In den kurzen Zeiten, die ich meine Augen offen halten konnte, waren meistens Johann oder Ludmilla da. Manchmal auch beide. Sie versorgten mich mit heißer Suppe, gewöhnungsbedürftigem Kräutertee, kalten Tüchern oder einer wärmenden Bettpfanne. Je nachdem, wonach ich verlangte. Auch wenn ich meist zu müde zum Sprechen war, war ich dankbar um ihre Anwesenheit. Sonst hätte mich wahrscheinlich mein Heimweh eingeholt und mir wäre es noch elendiger gegangen als ohnehin schon.

Johann strich mir immer die verklebten Haare aus der Stirn und hielt meine Hand. Es waren nur kleine Gesten, aber sie bedeuteten mir sehr viel. Nie im Leben hätte ich damit gerechnet, dass Ludmilla und Johann sich solche Sorgen um mich machen würden. Doch als ich wieder einigermaßen klar denken konnte, schickte ich sie beide weg. Denn Johann musste sich um die Geschäfte des Grafen kümmern und Ludmilla um den Marquis Theodore, der noch immer im Haus logierte.

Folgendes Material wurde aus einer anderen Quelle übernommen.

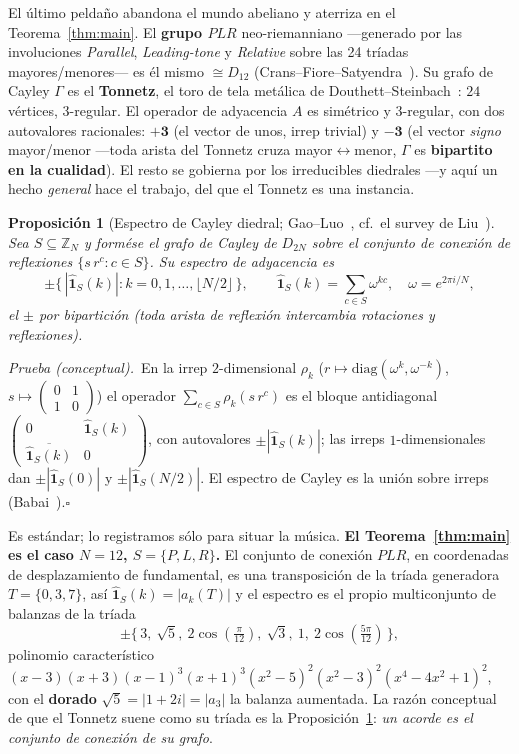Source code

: \documentclass[11pt]{article}
\newtheorem{proposition}{Proposici\'on}
\newcommand{\Zn}[1]{\mathbb{Z}_{#1}}
\begin{document}
El \'ultimo pelda\~no abandona el mundo abeliano y aterriza en el Teorema~\ref{thm:main}. El \textbf{grupo
$PLR$} neo-riemanniano ---generado por las
involuciones \emph{Parallel}, \emph{Leading-tone} y \emph{Relative} sobre las 24 tr\'iadas mayores/menores---
es \'el mismo $\cong D_{12}$ (Crans--Fiore--Satyendra~\cite{CFS}). Su grafo de Cayley $\Gamma$ es el
\textbf{Tonnetz}, el toro de tela met\'alica de Douthett--Steinbach~\cite{DS}: $24$ v\'ertices, $3$-regular.
El operador de adyacencia $A$ es sim\'etrico y $3$-regular, con dos autovalores racionales: $\mathbf{+3}$ (el
vector de unos, irrep trivial) y $\mathbf{-3}$ (el vector \emph{signo} mayor/menor ---toda arista del
Tonnetz cruza mayor$\leftrightarrow$menor, $\Gamma$ es \textbf{bipartito en la cualidad}). El resto se
gobierna por los irreducibles diedrales ---y aqu\'i un hecho \emph{general} hace el trabajo, del que el
Tonnetz es una instancia.

\begin{proposition}[Espectro de Cayley diedral; Gao--Luo~\cite{GaoLuo}, cf.\ el survey de Liu~\cite{LiuSurvey}]\label{prop:dihedral}
Sea $S\subseteq\Zn{N}$ y form\'ese el grafo de Cayley de $D_{2N}$ sobre el conjunto de conexi\'on de
\emph{reflexiones} $\{s\,r^{c}:c\in S\}$. Su espectro de adyacencia es
\[
  \pm\bigl\{\,|\hat{\mathbf 1}_S(k)|:k=0,1,\dots,\lfloor N/2\rfloor\,\bigr\},\qquad
  \hat{\mathbf 1}_S(k)=\sum_{c\in S}\omega^{kc},\quad \omega=e^{2\pi i/N},
\]
el $\pm$ por bipartici\'on (toda arista de reflexi\'on intercambia rotaciones y reflexiones).
\end{proposition}
\noindent\textit{Prueba (conceptual).}~En la irrep $2$-dimensional $\rho_k$
($r\mapsto\mathrm{diag}(\omega^{k},\omega^{-k})$, $s\mapsto\left(\begin{smallmatrix}0&1\\1&0\end{smallmatrix}\right)$)
el operador $\sum_{c\in S}\rho_k(s\,r^{c})$ es el bloque antidiagonal
$\left(\begin{smallmatrix}0&\hat{\mathbf 1}_S(k)\\[1pt]\overline{\hat{\mathbf 1}_S(k)}&0\end{smallmatrix}\right)$,
con autovalores $\pm|\hat{\mathbf 1}_S(k)|$; las irreps $1$-dimensionales dan $\pm|\hat{\mathbf 1}_S(0)|$ y
$\pm|\hat{\mathbf 1}_S(N/2)|$. El espectro de Cayley es la uni\'on sobre irreps (Babai~\cite{Babai}).\hfill$\square$

\smallskip\noindent Es est\'andar; lo registramos s\'olo para situar la m\'usica. \textbf{El
Teorema~\ref{thm:main} es el caso $N=12$, $S=\{P,L,R\}$.} El conjunto de conexi\'on $PLR$, en coordenadas de
desplazamiento de fundamental, es una transposici\'on de la tr\'iada generadora $T=\{0,3,7\}$, as\'i
$\hat{\mathbf 1}_S(k)=|a_k(T)|$ y el espectro es el propio multiconjunto de balanzas de la tr\'iada
\[
  \pm\{\,3,\ \sqrt5,\ 2\cos(\tfrac{\pi}{12}),\ \sqrt3,\ 1,\ 2\cos(\tfrac{5\pi}{12})\,\},
\]
polinomio caracter\'istico $(x-3)(x+3)(x-1)^3(x+1)^3(x^2-5)^2(x^2-3)^2(x^4-4x^2+1)^2$, con el \textbf{dorado}
$\sqrt5=|1+2i|=|a_3|$ la balanza aumentada. La raz\'on conceptual de que el Tonnetz suene como su tr\'iada es
la Proposici\'on~\ref{prop:dihedral}: \emph{un acorde es el conjunto de conexi\'on de su grafo}.
\end{document}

Drei Tage nach dem Spätsommerball saß ich also wieder aufrecht in meinem Bett. Magda hatte mir erzählt, dass Johann mich sofort aus meiner kleinen Kammer in eines der Gästezimmer getragen hatte, als er von meinem Fieber erfahren hatte. In ein Gästezimmer mit weicher Matratze und großen, flauschigen Federkissen. Im Schein der Kerze las ich ein wenig in einem Buch – Romeo und Julia. Johann hatte es mitgebracht und mir anscheinend schon daraus vorgelesen. Leider hatte ich das nicht bei vollem Bewusstsein mitbekommen.

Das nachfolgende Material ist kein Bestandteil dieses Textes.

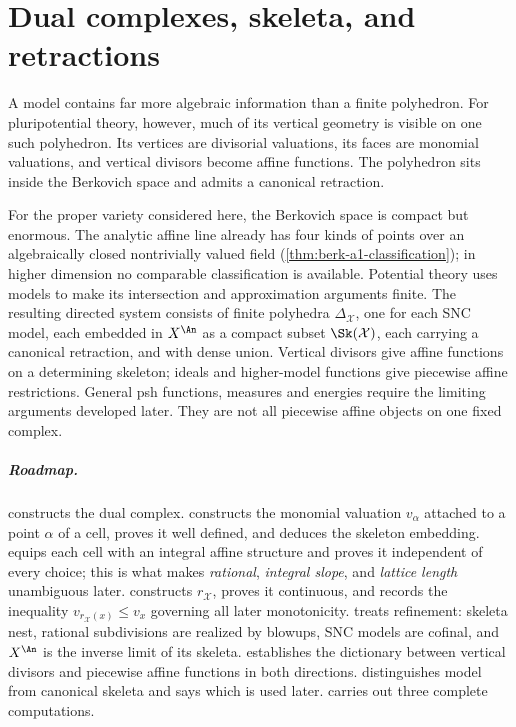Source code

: \chapter{Dual complexes, skeleta, and retractions}
\label{chap:skeleta}

A model contains far more algebraic information than a finite polyhedron.
For pluripotential theory, however, much of its vertical geometry is visible
on one such polyhedron. Its vertices are divisorial valuations, its faces
are monomial valuations, and vertical divisors become affine functions. The
polyhedron sits inside the Berkovich space and admits a canonical retraction.

For the proper variety considered here, the Berkovich space is compact but
enormous. The analytic affine line already has four kinds of points over an
algebraically closed nontrivially valued field
(\cref{thm:berk-a1-classification}); in higher dimension no comparable
classification is available. Potential theory uses models to make its
intersection and approximation arguments finite. The resulting directed
system consists of finite
polyhedra $\Delta_{\mathcal X}$, one for each SNC model, each embedded in
$X^{\An}$ as a compact subset $\Sk(\mathcal X)$, each carrying a
canonical retraction, and with dense union. Vertical divisors give affine
functions on a determining skeleton; ideals and higher-model functions
give piecewise affine restrictions. General psh functions, measures and
energies require the limiting arguments developed later. They are not all
piecewise affine objects on one fixed complex.

\paragraph{Roadmap.}
 constructs the dual complex. 
constructs the monomial valuation $v_\alpha$ attached to a point
$\alpha$ of a cell, proves it well defined, and deduces the skeleton
embedding.  equips each cell with an integral
affine structure and proves it independent of every choice; this is what
makes \emph{rational}, \emph{integral slope}, and \emph{lattice length}
unambiguous later.  constructs
$r_{\mathcal X}$, proves it continuous, and records the inequality
$v_{r_{\mathcal X}(x)}\le v_x$ governing all later monotonicity.
 treats refinement: skeleta nest, rational
subdivisions are realized by blowups, SNC models are cofinal, and
$X^{\An}$ is the inverse limit of its skeleta.
 establishes the dictionary between
vertical divisors and piecewise affine functions in both directions.
 distinguishes model from canonical skeleta and
says which is used later.  carries out three
complete computations.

Eigentlich war ich schon bettfertig und wollte mich in den Schlaf lesen, doch plötzlich drückte meine Blase. Das kam sicher von der unmenschlichen Menge Tee, die ich trinken musste. Magda brachte mir täglich drei bis vier Kannen und bestand darauf, dass ich sie alle bis auf den letzten Tropfen austrank. Seufzend schlug ich die Decke zurück und stieg aus dem Bett. Mein Kreislauf brauchte eine kurze Sekunde, bis er sich stabilisiert hatte, schließlich war er die letzten drei Tage nicht in Anspruch genommen worden. Langsam tapste ich zur Tür. Der Steinboden war kalt und ich bereute es sofort, keine Strümpfe angezogen zu haben. Schnell huschte ich durch den Gang in Richtung der Latrine.

Plötzlich hörte ich Stimmen. Es war ein leises, unverständliches Murmeln, das durch den Gang hallte. Ich hielt inne. Die Neugier siegte und trieb mich auf die Stimmen zu. Meine Blase protestierte, aber ich ignorierte sie. Vorsichtig spähte ich um eine Ecke. Dort im Flur sah ich zwei Gestalten – und komischerweise war ich gar nicht überrascht sie zu sehen. Es waren der Marquis und Arthur, die sich wütend anstarrten und flüsternd miteinander diskutierten.

"Das letzte Mal war es weniger als vereinbart!"

"Was soll ich denn tun? Mehr gibt es nicht!"

"Ich glaube dir nicht, Arturo. Geh da jetzt hinein und suche das Geld!"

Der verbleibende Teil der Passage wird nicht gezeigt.